"Raz liberał, raz turbo liberał, potem lewak, komunista". Morawiecki o Trzaskowskim
Panie Rafale, niech pan odbędzie debatę najpierw sam ze sobą, trzeba uzgodnić poglądy, bo rano ma pan inne niż wieczorem - stwierdził premier Mateusz Morawiecki podczas spotkania wyborczego w Bytowie, zwracając się do kandydata KO na prezydenta Rafała Trzaskowskiego.
- Dzisiaj mówi się sporo o debacie: debata taka, debata siaka. Wiadomo, że pan Trzaskowski chce debaty pod osłoną swoich mediów, większości zresztą mediów, które mu sprzyjają - oświadczył premier.
- Ja mam propozycję do pana Trzaskowskiego: panie Rafale, niech pan odbędzie tę debatę najpierw sam ze sobą. Trzeba uzgodnić poglądy ze sobą, bo rano ma pan inne niż wieczorem - dodał Morawiecki.
ZOBACZ: Wybory 2020. Najnowszy sondaż IBRiS
Premier ocenił, że kandydat KO "często zmienia swoje poglądy". - To nie jest tak, że w nim raz górę bierze liberał, turbo liberał, potem lewak, komunista jakiś, bo to też jest jego natura częściowo, a potem znowu konserwatysta, potem znowu jakiś demokrata czy inny. Nie, zasada jest dużo prostsza - raz w górę w nim bierze pan Tusk, raz pan Giertych, raz pan Rostowski, raz pan Balcerowicz - to są jego idole, to są jego przyjaciele - przekonywał szef rządu.
Co z debatą prezydencką?
Sztaby obu kandydatów startujących w drugiej turze wyborów, zaplanowanej na 12 lipca, nie porozumiały się dotąd co do formuły debaty, w której Andrzej Duda i Rafał Trzaskowski zgodziliby się wziąć udział.

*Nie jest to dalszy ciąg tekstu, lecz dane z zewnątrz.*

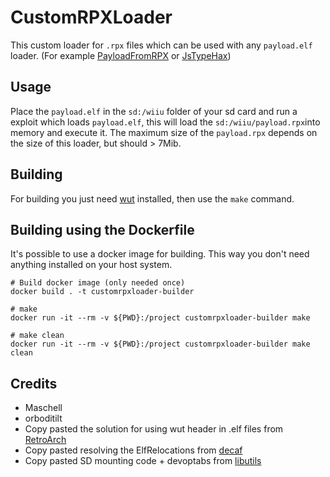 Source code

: # CustomRPXLoader
This custom loader for `.rpx` files which can be used with any `payload.elf` loader. (For example [PayloadFromRPX](https://github.com/wiiu-env/PayloadFromRPX) or [JsTypeHax](https://github.com/wiiu-env/JsTypeHax))

## Usage
Place the `payload.elf` in the `sd:/wiiu` folder of your sd card and run a exploit which loads `payload.elf`, this will load the `sd:/wiiu/payload.rpx`into memory and execute it. The maximum size of the `payload.rpx` depends on the size of this loader, but should > 7Mib.

## Building

For building you just need [wut](https://github.com/devkitPro/wut/) installed, then use the `make` command.

## Building using the Dockerfile

It's possible to use a docker image for building. This way you don't need anything installed on your host system.

```
# Build docker image (only needed once)
docker build . -t customrpxloader-builder

# make 
docker run -it --rm -v ${PWD}:/project customrpxloader-builder make

# make clean
docker run -it --rm -v ${PWD}:/project customrpxloader-builder make clean
```

## Credits
- Maschell
- orboditilt
- Copy pasted the solution for using wut header in .elf files from [RetroArch](https://github.com/libretro/RetroArch)
- Copy pasted resolving the ElfRelocations from [decaf](https://github.com/decaf-emu/decaf-emu)
- Copy pasted SD mounting code + devoptabs from [libutils](https://github.com/Maschell/libutils) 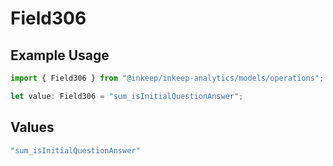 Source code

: # Field306

## Example Usage

```typescript
import { Field306 } from "@inkeep/inkeep-analytics/models/operations";

let value: Field306 = "sum_isInitialQuestionAnswer";
```

## Values

```typescript
"sum_isInitialQuestionAnswer"
``` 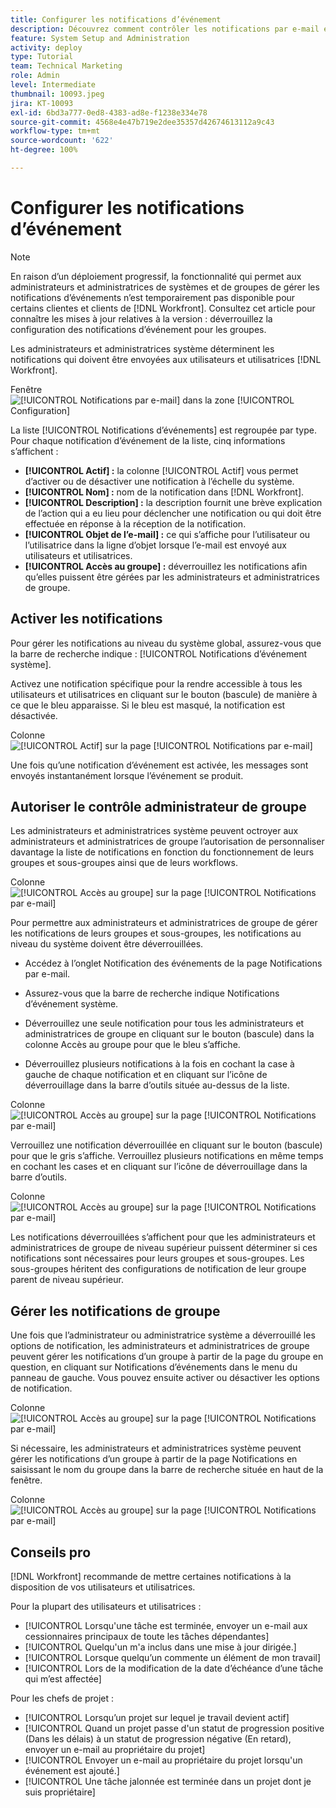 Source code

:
 ```yaml
---
title: Configurer les notifications d’événement
description: Découvrez comment contrôler les notifications par e-mail et in-app que reçoivent les utilisateurs et utilisatrices en gérant les notifications d’événement.
feature: System Setup and Administration
activity: deploy
type: Tutorial
team: Technical Marketing
role: Admin
level: Intermediate
thumbnail: 10093.jpeg
jira: KT-10093
exl-id: 6bd3a777-0ed8-4383-ad8e-f1238e334e78
source-git-commit: 4568e4e47b719e2dee35357d42674613112a9c43
workflow-type: tm+mt
source-wordcount: '622'
ht-degree: 100%

---
```


<!--
this has the same content as the system administrator notification setup and mangement section of the email and inapp notificiations learning path
-->

<!--
add URL link in the note at the top of the LP
-->

# Configurer les notifications d’événement

>[!NOTE]
>
>En raison d’un déploiement progressif, la fonctionnalité qui permet aux administrateurs et administratrices de systèmes et de groupes de gérer les notifications d’événements n’est temporairement pas disponible pour certains clientes et clients de [!DNL Workfront]. Consultez cet article pour connaître les mises à jour relatives à la version : déverrouillez la configuration des notifications d’événement pour les groupes.

Les administrateurs et administratrices système déterminent les notifications qui doivent être envoyées aux utilisateurs et utilisatrices [!DNL Workfront].

Fenêtre ![[!UICONTROL Notifications par e-mail] dans la zone [!UICONTROL Configuration]](assets/admin-fund-notifications-1.png)

La liste [!UICONTROL Notifications d’événements] est regroupée par type. Pour chaque notification d’événement de la liste, cinq informations s’affichent :

* **[!UICONTROL Actif] :** la colonne [!UICONTROL Actif] vous permet d’activer ou de désactiver une notification à l’échelle du système.
* **[!UICONTROL Nom] :** nom de la notification dans [!DNL Workfront].
* **[!UICONTROL Description] :** la description fournit une brève explication de l’action qui a eu lieu pour déclencher une notification ou qui doit être effectuée en réponse à la réception de la notification.
* **[!UICONTROL Objet de l’e-mail] :** ce qui s’affiche pour l’utilisateur ou l’utilisatrice dans la ligne d’objet lorsque l’e-mail est envoyé aux utilisateurs et utilisatrices.
* **[!UICONTROL Accès au groupe] :** déverrouillez les notifications afin qu’elles puissent être gérées par les administrateurs et administratrices de groupe.

## Activer les notifications

Pour gérer les notifications au niveau du système global, assurez-vous que la barre de recherche indique : [!UICONTROL Notifications d’événement système].

Activez une notification spécifique pour la rendre accessible à tous les utilisateurs et utilisatrices en cliquant sur le bouton (bascule) de manière à ce que le bleu apparaisse. Si le bleu est masqué, la notification est désactivée.

Colonne ![[!UICONTROL Actif] sur la page [!UICONTROL Notifications par e-mail]](assets/admin-fund-notifications-2.png)

Une fois qu’une notification d’événement est activée, les messages sont envoyés instantanément lorsque l’événement se produit.

## Autoriser le contrôle administrateur de groupe

Les administrateurs et administratrices système peuvent octroyer aux administrateurs et administratrices de groupe l’autorisation de personnaliser davantage la liste de notifications en fonction du fonctionnement de leurs groupes et sous-groupes ainsi que de leurs workflows.

Colonne ![[!UICONTROL Accès au groupe] sur la page [!UICONTROL Notifications par e-mail]](assets/ganotifications_01.png)

Pour permettre aux administrateurs et administratrices de groupe de gérer les notifications de leurs groupes et sous-groupes, les notifications au niveau du système doivent être déverrouillées.

* Accédez à l’onglet Notification des événements de la page Notifications par e-mail.

* Assurez-vous que la barre de recherche indique Notifications d’événement système.

* Déverrouillez une seule notification pour tous les administrateurs et administratrices de groupe en cliquant sur le bouton (bascule) dans la colonne Accès au groupe pour que le bleu s’affiche.

* Déverrouillez plusieurs notifications à la fois en cochant la case à gauche de chaque notification et en cliquant sur l’icône de déverrouillage dans la barre d’outils située au-dessus de la liste.

Colonne ![[!UICONTROL Accès au groupe] sur la page [!UICONTROL Notifications par e-mail]](assets/ganotifications_02.png)

Verrouillez une notification déverrouillée en cliquant sur le bouton (bascule) pour que le gris s’affiche. Verrouillez plusieurs notifications en même temps en cochant les cases et en cliquant sur l’icône de déverrouillage dans la barre d’outils.

Colonne ![[!UICONTROL Accès au groupe] sur la page [!UICONTROL Notifications par e-mail]](assets/ganotifications_03.png)

Les notifications déverrouillées s’affichent pour que les administrateurs et administratrices de groupe de niveau supérieur puissent déterminer si ces notifications sont nécessaires pour leurs groupes et sous-groupes. Les sous-groupes héritent des configurations de notification de leur groupe parent de niveau supérieur. ﻿


## Gérer les notifications de groupe

Une fois que l’administrateur ou administratrice système a déverrouillé les options de notification, les administrateurs et administratrices de groupe peuvent gérer les notifications d’un groupe à partir de la page du groupe en question, en cliquant sur Notifications d’événements dans le menu du panneau de gauche. Vous pouvez ensuite activer ou désactiver les options de notification.

Colonne ![[!UICONTROL Accès au groupe] sur la page [!UICONTROL Notifications par e-mail]](assets/managegroupnotifications_01.png)

Si nécessaire, les administrateurs et administratrices système peuvent gérer les notifications d’un groupe à partir de la page Notifications en saisissant le nom du groupe dans la barre de recherche située en haut de la fenêtre.

Colonne ![[!UICONTROL Accès au groupe] sur la page [!UICONTROL Notifications par e-mail]](assets/managegroupnotifications_02.png)

## Conseils pro

[!DNL Workfront] recommande de mettre certaines notifications à la disposition de vos utilisateurs et utilisatrices.

Pour la plupart des utilisateurs et utilisatrices :

* [!UICONTROL Lorsqu&#39;une tâche est terminée, envoyer un e-mail aux cessionnaires principaux de toute les tâches dépendantes]
* [!UICONTROL Quelqu&#39;un m&#39;a inclus dans une mise à jour dirigée.]
* [!UICONTROL Lorsque quelqu’un commente un élément de mon travail]
* [!UICONTROL Lors de la modification de la date d’échéance d’une tâche qui m’est affectée]


Pour les chefs de projet :

* [!UICONTROL Lorsqu’un projet sur lequel je travail devient actif]
* [!UICONTROL Quand un projet passe d&#39;un statut de progression positive (Dans les délais) à un statut de progression négative (En retard), envoyer un e-mail au propriétaire du projet]
* [!UICONTROL Envoyer un e-mail au propriétaire du projet lorsqu&#39;un événement est ajouté.]
* [!UICONTROL Une tâche jalonnée est terminée dans un projet dont je suis propriétaire]

<!--
learn more URLs
-->
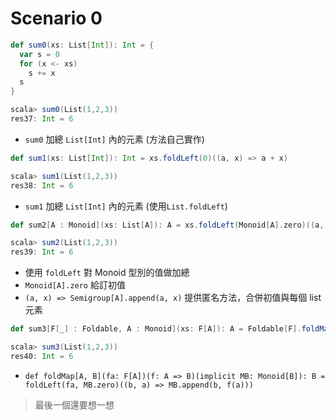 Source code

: # Scenario 0

```scala
def sum0(xs: List[Int]): Int = {
  var s = 0
  for (x <- xs)
    s += x
  s
}

scala> sum0(List(1,2,3))
res37: Int = 6
```
- `sum0` 加總 `List[Int]` 內的元素 (方法自己實作)

```scala
def sum1(xs: List[Int]): Int = xs.foldLeft(0)((a, x) => a + x)

scala> sum1(List(1,2,3))
res38: Int = 6
```
- `sum1` 加總 `List[Int]` 內的元素 (使用`List.foldLeft`)

```scala
def sum2[A : Monoid](xs: List[A]): A = xs.foldLeft(Monoid[A].zero)((a, x) => Semigroup[A].append(a, x))

scala> sum2(List(1,2,3))
res39: Int = 6
```
- 使用 `foldLeft` 對 Monoid 型別的值做加總
- `Monoid[A].zero` 給訂初值
- `(a, x) => Semigroup[A].append(a, x)` 提供匿名方法，合併初值與每個 list 元素
 
```scala
def sum3[F[_] : Foldable, A : Monoid](xs: F[A]): A = Foldable[F].foldMap(xs)(identity)

scala> sum3(List(1,2,3))
res40: Int = 6
```
- `def foldMap[A, B](fa: F[A])(f: A => B)(implicit MB: Monoid[B]): B = foldLeft(fa, MB.zero)((b, a) => MB.append(b, f(a)))`

> 最後一個還要想一想
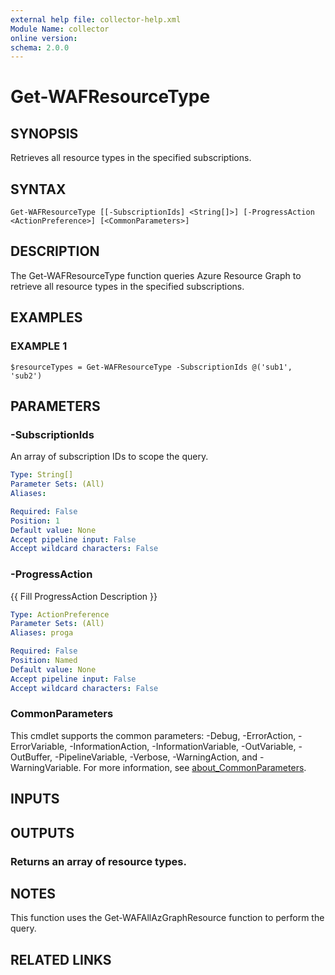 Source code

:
 ```yaml
---
external help file: collector-help.xml
Module Name: collector
online version:
schema: 2.0.0
---
```


# Get-WAFResourceType

## SYNOPSIS
Retrieves all resource types in the specified subscriptions.

## SYNTAX

```
Get-WAFResourceType [[-SubscriptionIds] <String[]>] [-ProgressAction <ActionPreference>] [<CommonParameters>]
```

## DESCRIPTION
The Get-WAFResourceType function queries Azure Resource Graph to retrieve all resource types in the specified subscriptions.

## EXAMPLES

### EXAMPLE 1
```
$resourceTypes = Get-WAFResourceType -SubscriptionIds @('sub1', 'sub2')
```

## PARAMETERS

### -SubscriptionIds
An array of subscription IDs to scope the query.

```yaml
Type: String[]
Parameter Sets: (All)
Aliases:

Required: False
Position: 1
Default value: None
Accept pipeline input: False
Accept wildcard characters: False
```

### -ProgressAction
{{ Fill ProgressAction Description }}

```yaml
Type: ActionPreference
Parameter Sets: (All)
Aliases: proga

Required: False
Position: Named
Default value: None
Accept pipeline input: False
Accept wildcard characters: False
```

### CommonParameters
This cmdlet supports the common parameters: -Debug, -ErrorAction, -ErrorVariable, -InformationAction, -InformationVariable, -OutVariable, -OutBuffer, -PipelineVariable, -Verbose, -WarningAction, and -WarningVariable. For more information, see [about_CommonParameters](http://go.microsoft.com/fwlink/?LinkID=113216).

## INPUTS

## OUTPUTS

### Returns an array of resource types.
## NOTES
This function uses the Get-WAFAllAzGraphResource function to perform the query.

## RELATED LINKS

Sztabowcy prezydenta Andrzeja Dudy zapowiadają jego udział w debacie organizowanej przez TVP w Końskich, w której nie chce wziąć udziału Trzaskowski.
ZOBACZ: "Nie będę na wiecu Dudy". Trzaskowski o debacie wyborczej TVP w Końskich
Wcześniej urzędujący prezydent odrzucił propozycję udziału w debacie, którą w miniony czwartek miały zorganizować TVN, Onet i WP.
Z kolei Rafał Trzaskowski zaprosił prezydenta Andrzeja Dudę na debatę organizowaną w poniedziałek w Lesznie. Sztab PiS ocenił tę propozycję jako "niepoważną".